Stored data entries

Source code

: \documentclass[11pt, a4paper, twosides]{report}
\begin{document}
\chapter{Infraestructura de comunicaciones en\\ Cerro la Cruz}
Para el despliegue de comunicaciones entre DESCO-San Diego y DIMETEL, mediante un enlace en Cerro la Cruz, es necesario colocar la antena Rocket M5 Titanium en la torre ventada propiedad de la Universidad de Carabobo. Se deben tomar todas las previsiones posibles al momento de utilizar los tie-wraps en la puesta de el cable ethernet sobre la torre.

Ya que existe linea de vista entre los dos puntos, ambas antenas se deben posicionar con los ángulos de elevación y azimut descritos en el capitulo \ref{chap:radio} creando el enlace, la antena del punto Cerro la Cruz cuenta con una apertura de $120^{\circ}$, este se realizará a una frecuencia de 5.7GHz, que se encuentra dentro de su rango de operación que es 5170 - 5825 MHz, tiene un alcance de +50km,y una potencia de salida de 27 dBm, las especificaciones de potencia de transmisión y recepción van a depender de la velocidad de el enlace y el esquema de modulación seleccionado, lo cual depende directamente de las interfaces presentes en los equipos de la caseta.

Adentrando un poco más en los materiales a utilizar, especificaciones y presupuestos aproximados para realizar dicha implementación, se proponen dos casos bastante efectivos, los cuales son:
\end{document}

- [ASSIGNMENT]
Reproduce the data above in full, with no line missing.

- [RESULT OF THIS TASK]
Source code

: \documentclass[11pt, a4paper, twosides]{report}
\begin{document}
\chapter{Infraestructura de comunicaciones en\\ Cerro la Cruz}
Para el despliegue de comunicaciones entre DESCO-San Diego y DIMETEL, mediante un enlace en Cerro la Cruz, es necesario colocar la antena Rocket M5 Titanium en la torre ventada propiedad de la Universidad de Carabobo. Se deben tomar todas las previsiones posibles al momento de utilizar los tie-wraps en la puesta de el cable ethernet sobre la torre.

Ya que existe linea de vista entre los dos puntos, ambas antenas se deben posicionar con los ángulos de elevación y azimut descritos en el capitulo \ref{chap:radio} creando el enlace, la antena del punto Cerro la Cruz cuenta con una apertura de $120^{\circ}$, este se realizará a una frecuencia de 5.7GHz, que se encuentra dentro de su rango de operación que es 5170 - 5825 MHz, tiene un alcance de +50km,y una potencia de salida de 27 dBm, las especificaciones de potencia de transmisión y recepción van a depender de la velocidad de el enlace y el esquema de modulación seleccionado, lo cual depende directamente de las interfaces presentes en los equipos de la caseta.

Adentrando un poco más en los materiales a utilizar, especificaciones y presupuestos aproximados para realizar dicha implementación, se proponen dos casos bastante efectivos, los cuales son:
\end{document}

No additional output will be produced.